I know how much everyone loves trade rumors and player movement, but for me, maybe because I’m old now(?), there’s just something to potential finality that is so comforting. I want to be done. I want to keep the same team and watch it improve at the margins through chemistry and internal development. I came to hate the unrest in recent years of keeping an eye towards the next star. Before it surfaced that Chris Paul and James Harden hated each other, I mused repeatedly that my greatest regret was Paul’s age – I wanted to see the two of them, along with Capela, play out their primes together. The Rockets now have the potential finality I described after agreeing to terms with Eric Gordon on Friday evening in a deal which will pay him to be a Rocket for an additional three seasons. Now the comfort in the finality I’ve described solely hinges upon the fact that the team I cover has a roster which can compete for a title. I would not be pining for boring summers otherwise.
If they want, the Rockets can ensure that their four best players in Russell Westbrook, Harden, Gordon, and Capela stay together for four more seasons, with Danuel House on the books for three more seasons, and P.J. Tucker for two more years.

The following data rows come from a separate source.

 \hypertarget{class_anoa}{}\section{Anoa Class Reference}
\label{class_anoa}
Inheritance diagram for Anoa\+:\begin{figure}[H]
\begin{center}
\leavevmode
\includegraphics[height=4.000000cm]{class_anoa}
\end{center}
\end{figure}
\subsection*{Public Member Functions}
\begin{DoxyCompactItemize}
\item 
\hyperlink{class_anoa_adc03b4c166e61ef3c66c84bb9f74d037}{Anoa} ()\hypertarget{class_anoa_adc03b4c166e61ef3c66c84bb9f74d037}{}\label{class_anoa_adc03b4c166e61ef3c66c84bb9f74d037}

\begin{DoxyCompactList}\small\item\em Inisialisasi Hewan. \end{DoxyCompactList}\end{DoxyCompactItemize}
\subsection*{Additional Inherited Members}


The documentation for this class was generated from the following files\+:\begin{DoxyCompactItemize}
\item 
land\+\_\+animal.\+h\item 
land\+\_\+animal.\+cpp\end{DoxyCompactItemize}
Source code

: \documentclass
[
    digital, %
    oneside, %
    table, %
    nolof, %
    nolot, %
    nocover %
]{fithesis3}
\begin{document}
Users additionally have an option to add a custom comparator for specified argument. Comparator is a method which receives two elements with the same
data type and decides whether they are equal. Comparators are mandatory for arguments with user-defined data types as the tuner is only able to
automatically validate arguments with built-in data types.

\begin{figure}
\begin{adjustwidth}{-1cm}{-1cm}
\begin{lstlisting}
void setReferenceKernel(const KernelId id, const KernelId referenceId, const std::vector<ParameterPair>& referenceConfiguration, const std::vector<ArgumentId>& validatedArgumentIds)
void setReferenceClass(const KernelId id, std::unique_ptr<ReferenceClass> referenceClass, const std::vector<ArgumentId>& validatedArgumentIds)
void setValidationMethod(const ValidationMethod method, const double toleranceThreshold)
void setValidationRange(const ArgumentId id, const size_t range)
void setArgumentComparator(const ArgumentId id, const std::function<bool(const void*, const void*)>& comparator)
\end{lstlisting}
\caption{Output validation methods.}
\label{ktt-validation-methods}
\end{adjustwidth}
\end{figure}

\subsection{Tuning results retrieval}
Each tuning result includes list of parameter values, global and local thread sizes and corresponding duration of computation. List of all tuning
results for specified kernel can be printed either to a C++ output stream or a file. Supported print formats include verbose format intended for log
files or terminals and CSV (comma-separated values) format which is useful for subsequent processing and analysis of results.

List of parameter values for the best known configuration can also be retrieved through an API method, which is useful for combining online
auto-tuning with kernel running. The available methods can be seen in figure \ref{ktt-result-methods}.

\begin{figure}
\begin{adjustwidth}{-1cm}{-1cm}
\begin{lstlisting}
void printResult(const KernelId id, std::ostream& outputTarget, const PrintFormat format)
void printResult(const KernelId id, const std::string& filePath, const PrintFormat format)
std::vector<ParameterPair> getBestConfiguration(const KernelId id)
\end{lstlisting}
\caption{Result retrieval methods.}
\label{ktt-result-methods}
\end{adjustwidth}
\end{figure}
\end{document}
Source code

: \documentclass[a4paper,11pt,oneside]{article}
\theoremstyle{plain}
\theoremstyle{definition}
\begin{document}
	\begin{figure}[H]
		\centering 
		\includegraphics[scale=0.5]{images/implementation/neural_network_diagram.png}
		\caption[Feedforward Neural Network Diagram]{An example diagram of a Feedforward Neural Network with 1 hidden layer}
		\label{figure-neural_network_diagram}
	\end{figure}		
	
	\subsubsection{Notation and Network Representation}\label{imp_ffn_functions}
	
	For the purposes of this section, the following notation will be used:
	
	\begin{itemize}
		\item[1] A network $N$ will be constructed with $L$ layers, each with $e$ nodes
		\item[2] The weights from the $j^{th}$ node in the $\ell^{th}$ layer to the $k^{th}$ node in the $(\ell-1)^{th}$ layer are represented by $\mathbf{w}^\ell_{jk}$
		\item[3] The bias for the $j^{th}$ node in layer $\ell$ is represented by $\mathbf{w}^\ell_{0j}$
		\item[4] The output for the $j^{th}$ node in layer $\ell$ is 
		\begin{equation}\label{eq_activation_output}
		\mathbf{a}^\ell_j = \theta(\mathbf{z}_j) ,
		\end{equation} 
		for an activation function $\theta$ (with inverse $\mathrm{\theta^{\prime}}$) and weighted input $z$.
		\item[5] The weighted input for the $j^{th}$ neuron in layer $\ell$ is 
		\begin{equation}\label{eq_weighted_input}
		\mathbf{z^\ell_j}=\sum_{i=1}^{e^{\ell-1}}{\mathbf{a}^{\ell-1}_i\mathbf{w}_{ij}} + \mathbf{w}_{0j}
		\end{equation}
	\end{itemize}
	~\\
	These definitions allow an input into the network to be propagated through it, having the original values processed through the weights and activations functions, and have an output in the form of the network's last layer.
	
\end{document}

That sort of stability is staggering in the modern NBA, in this age of free agency and player empowerment. Having said that, my premise is based on the assumption that Daryl Morey does indeed intend to maintain this core. Capela and Gordon are locked into very trade friendly salaries while Westbrook and Tucker could be nice expirings in the last years of their deals. (In the case of Tucker, a team could realize instant savings given the non-guaranteed nature of the final year of his deal.)
But enough of looking to the future. It became even more important to keep Gordon after the Westbrook trade given the need for shooting. With Paul, I thought it might have made more sense to swap out Gordon for someone bigger, longer, and more athletic.
Looking back, I’d consider Gordon one of the most underrated acquisitions in recent franchise history. He provided fringe All-Star level production at the family friendly price of $14 million a year. And he stayed healthy despite an injury riddled career prior to joining Houston. As Harden’s complement, Gordon helped the Rockets win 55, 65, and 53 games during his tenure with the team.
Now Gordon moves into the post-30’s phase of his career which will pose challenges for a player who has often looked extremely old and slow. That fact is precisely why I was skeptical whether this extension would ever get done. But the ink is dry and I can rest easy.